Elsevier

Fluid Phase Equilibria

Volume 405, 15 November 2015, Pages 124-131
Fluid Phase Equilibria

Liquid–liquid–liquid equilibria for water + [P6 6 6 14][DCA] + dodecane ternary system

https://doi.org/10.1016/j.fluid.2015.07.022Get rights and content

Abstract

In this work the phase diagrams for the ternary system water + trihexyltetradecylphosphonium dicyanamide + n-dodecane were determined at 298.15 K and 348.15 K and atmospheric pressure. A triphasic region surrounded by two biphasic regions has been found. Due to the surfactant character of the ionic liquid, the system can be classified as Winsor Type III. The liquid–liquid and liquid–liquid–liquid equilibrium data of the corresponding immiscible regions were obtained. Focusing the work on surfactant flooding applications, the interfacial tensions between equilibrium phases of the binary and ternary systems were determined in presence or absence of salt. A comparison with other ionic liquids previously tested has been done on the basis of the position of the apex of the three-phase tie-triangle and the measured interfacial tensions. Other trihexyltetradecylphosphonium ionic liquids, with chloride or bis-(2,4,4-trimethylpentyl)phosphinate anions, showed more promising results. However, the knowledge of the phase diagram is of interest for processes that involve the co-existence of water, oil and ionic liquid, as triphasic catalysis or microemulsions applications.

Introduction

There is an important number of applications that involve three immiscible liquid phases. Among them the most studied, due to its important economic implications, is related to the use of surfactants in Enhanced Oil Recovery (EOR). The high oil/water interfacial tension is responsible for the entrapment of the oil into the pores, so it cannot be pushed out of the reservoir by water flooding. One of the main mechanisms of surfactant-related EOR is reducing interfacial tension, which is closely linked to water and oil solubilisation (phase behaviour) [1]. In optimal conditions, the addition of a surfactant to an oil/water mixture can produce a three-phase system (water, oil and a microemulsion) associated to an ultralow interfacial tension [2], [3]. Winsor classified these systems as Type III [4].

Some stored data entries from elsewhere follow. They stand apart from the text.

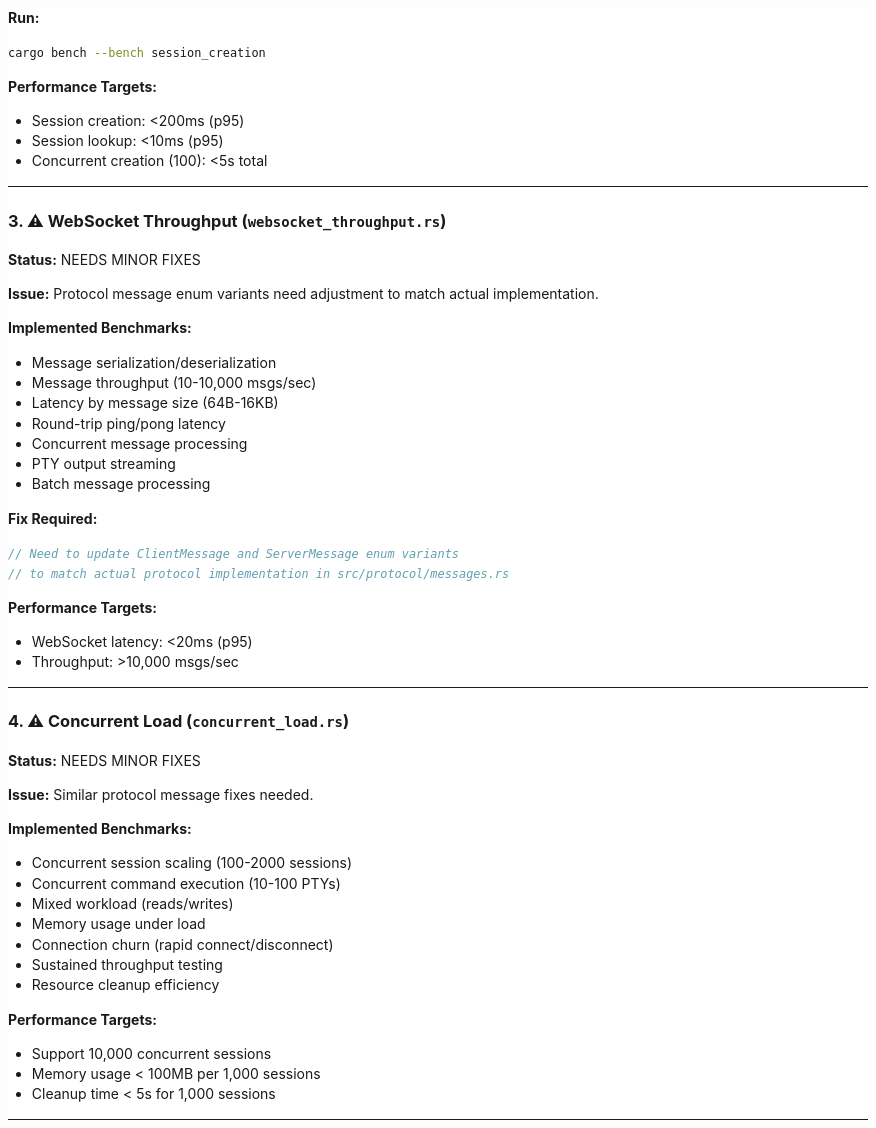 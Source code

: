 **Run:**
```bash
cargo bench --bench session_creation
```

**Performance Targets:**
- Session creation: <200ms (p95)
- Session lookup: <10ms (p95)
- Concurrent creation (100): <5s total

---

### 3. ⚠️ WebSocket Throughput (`websocket_throughput.rs`)

**Status:** NEEDS MINOR FIXES

**Issue:** Protocol message enum variants need adjustment to match actual implementation.

**Implemented Benchmarks:**
- Message serialization/deserialization
- Message throughput (10-10,000 msgs/sec)
- Latency by message size (64B-16KB)
- Round-trip ping/pong latency
- Concurrent message processing
- PTY output streaming
- Batch message processing

**Fix Required:**
```rust
// Need to update ClientMessage and ServerMessage enum variants
// to match actual protocol implementation in src/protocol/messages.rs
```

**Performance Targets:**
- WebSocket latency: <20ms (p95)
- Throughput: >10,000 msgs/sec

---

### 4. ⚠️ Concurrent Load (`concurrent_load.rs`)

**Status:** NEEDS MINOR FIXES

**Issue:** Similar protocol message fixes needed.

**Implemented Benchmarks:**
- Concurrent session scaling (100-2000 sessions)
- Concurrent command execution (10-100 PTYs)
- Mixed workload (reads/writes)
- Memory usage under load
- Connection churn (rapid connect/disconnect)
- Sustained throughput testing
- Resource cleanup efficiency

**Performance Targets:**
- Support 10,000 concurrent sessions
- Memory usage < 100MB per 1,000 sessions
- Cleanup time < 5s for 1,000 sessions

--- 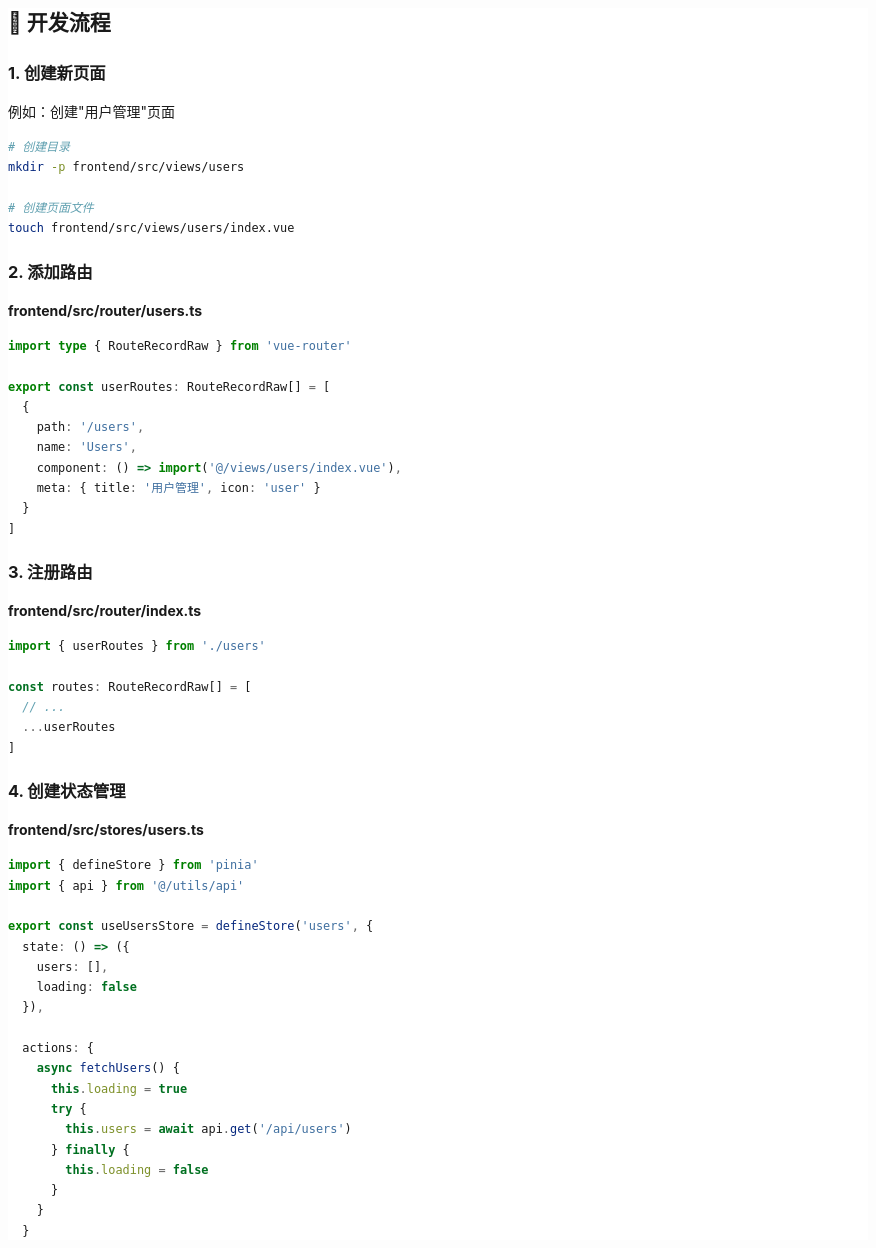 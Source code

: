 
## 🎨 开发流程

### 1. 创建新页面

例如：创建"用户管理"页面

```bash
# 创建目录
mkdir -p frontend/src/views/users

# 创建页面文件
touch frontend/src/views/users/index.vue
```

### 2. 添加路由

**frontend/src/router/users.ts**
```typescript
import type { RouteRecordRaw } from 'vue-router'

export const userRoutes: RouteRecordRaw[] = [
  {
    path: '/users',
    name: 'Users',
    component: () => import('@/views/users/index.vue'),
    meta: { title: '用户管理', icon: 'user' }
  }
]
```

### 3. 注册路由

**frontend/src/router/index.ts**
```typescript
import { userRoutes } from './users'

const routes: RouteRecordRaw[] = [
  // ...
  ...userRoutes
]
```

### 4. 创建状态管理

**frontend/src/stores/users.ts**
```typescript
import { defineStore } from 'pinia'
import { api } from '@/utils/api'

export const useUsersStore = defineStore('users', {
  state: () => ({
    users: [],
    loading: false
  }),

  actions: {
    async fetchUsers() {
      this.loading = true
      try {
        this.users = await api.get('/api/users')
      } finally {
        this.loading = false
      }
    }
  }
```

Another three-liquid-phase application that currently is gaining attention refers to a traditional extraction with an organic and an aqueous phase, where from the latter an aqueous two-phase system is generated by addition of salts or polymers. This is a multicomponent separation process that is being tested for recovery of metals, extraction of natural products, wastewater treatment, etc [5].

However, the coexistence of three liquid phases is important not only in separation processes but also in chemical reactions. In some phase transfer catalytic reactions, the reaction is sharply accelerated when a third liquid phase is generated. This third liquid contains a high concentration of catalyst (typically having surfactant-like properties) as well as significant amounts of water and the organic phase [6]. Also balanced catalytic surfactants have been proposed [7], [8] to form three-liquid-phase microemulsion systems to carry out catalytic oxidation reactions.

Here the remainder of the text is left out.